Networking I/O with Virtual Threads – Under the hood

ec109685 · on July 8, 2021

I often find developers jump to async too early. Clearly a million native threads is too many, but on modern processors a couple thousand mostly idle (due to IO blocking) Java threads are fine (e.g. one per request in a typical middle tier). While Java's stack sizes are large, if a thread's stack isn't deep, most of that memory is never actually allocated.

What is that breaking point where developers should switch to more scalable models? From the article:

> There is a threshold beyond which the use of synchronous APIs just doesn’t scale

What is a good rule of thumb these days?

riobard · on July 8, 2021

> on modern processors a couple thousand mostly idle (due to IO blocking) Java threads are fine

This “mostly idle” assumption is gonna break the moment you hit a load spike and wake up most of those “idle” threads.

The success of async is often (mis)attributed to eliminating unnecessary resources, but in practice it's actually because async model implicitly enforces an invisible job queue, where usually only a single process/thread per core is heavy lifting the actual work, and async I/O will feed processing pressure back to the load source via network (e.g.
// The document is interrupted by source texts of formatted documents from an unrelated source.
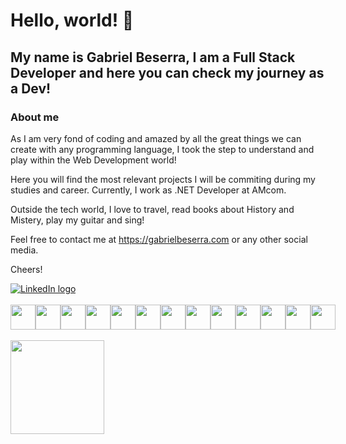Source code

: # Hello, world! 👋

## My name is Gabriel Beserra, I am a Full Stack Developer and here you can check my journey as a Dev!

### About me

As I am very fond of coding and amazed by all the great things we can create with any programming language, I took the step to understand and play within the Web Development world!

Here you will find the most relevant projects I will be commiting during my studies and career. 
Currently, I work as .NET Developer at AMcom.

Outside the tech world, I love to travel, read books about History and Mistery, play my guitar and sing!

Feel free to contact me at https://gabrielbeserra.com or any other social media.

Cheers!
<br/>
<div style="display: flex;">
  <a href="https://www.linkedin.com/in/-gabrielbeserra/" target="_blank">
    <img src="https://img.shields.io/badge/LinkedIn-0077B5?style=for-the-badge&logo=linkedin&logoColor=white" alt="LinkedIn logo">
  </a>  
</div>
<br/>
<div style="display: flex;">
  <img src="https://cdn.jsdelivr.net/gh/devicons/devicon/icons/html5/html5-original.svg" height='40rem' width='40rem'/>
  <img src="https://cdn.jsdelivr.net/gh/devicons/devicon/icons/css3/css3-original.svg" height='40rem' width='40rem'/>
  <img src="https://cdn.jsdelivr.net/gh/devicons/devicon/icons/javascript/javascript-original.svg" height='40rem' width='40rem'/>
  <img src="https://cdn.jsdelivr.net/gh/devicons/devicon/icons/typescript/typescript-original.svg" height='40rem' width='40rem'/>
  <img src="https://cdn.jsdelivr.net/gh/devicons/devicon/icons/react/react-original.svg" height='40rem' width='40rem'/>
  <img src="https://www.rlogical.com/wp-content/uploads/2021/08/Rlogical-Blog-Images-thumbnail.png" height='40rem' width='40rem'/>
    <img src="https://cdn.jsdelivr.net/gh/devicons/devicon/icons/nodejs/nodejs-plain.svg" height='40rem' width='40rem'/>
  <img src="https://cdn.jsdelivr.net/gh/devicons/devicon/icons/csharp/csharp-original.svg" height='40rem' width='40rem'/>
  <img src="https://cdn.jsdelivr.net/gh/devicons/devicon/icons/dotnetcore/dotnetcore-original.svg" height='40rem' width='40rem'/>
  <img src="https://cdn.jsdelivr.net/gh/devicons/devicon/icons/docker/docker-original.svg" height='40rem' width='40rem'/>
  <img src="https://cdn.jsdelivr.net/gh/devicons/devicon/icons/postgresql/postgresql-original.svg" height='40rem' width='40rem'/>
  <img src="https://cdn.jsdelivr.net/gh/devicons/devicon/icons/git/git-original.svg" height='40rem' width='40rem'/>
  <img src="https://cdn.jsdelivr.net/gh/devicons/devicon/icons/figma/figma-original.svg" height='40rem' width='40rem'/>
</div>
<br/>
<div>
  <img height="150em" src="https://github-readme-stats.vercel.app/api/top-langs/?username=gbeserra95&layout=compact&theme=omni"/>
</div>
TCP ACK).

fulafel · on July 8, 2021

I'm not sure scheduling the work in your own process necessarily solves the load problem better? The described queue behaviour would happen in the OS in the threads scenario, and TCP would work the same too.

riobard · on July 8, 2021

It's not about which way is better, but which default is more useful in practice.

jchw · on July 8, 2021

Context switching is pretty cheap, but it’s hard to beat free. Eventually the overhead of OS context switching is probably going to become non-negligible in most cases. I think up to a point the answer to when it matters is “that depends on how deep your pockets are.” You can keep scaling vertically and horizontally forever with more resources, obviously, but I don’t think it would take too long for the memory and CPU efficiency of async to start to win out, at least for runtimes with proper async.

Besides that, it’s pretty hard to decide you want to go async later on. In languages where async is not omnipresent, you usually get some form of explicit continuations; async/await sugar if you’re lucky. But you can always accidentally call something not async and hang, or just spend a lot of CPU time with no ability to preempt.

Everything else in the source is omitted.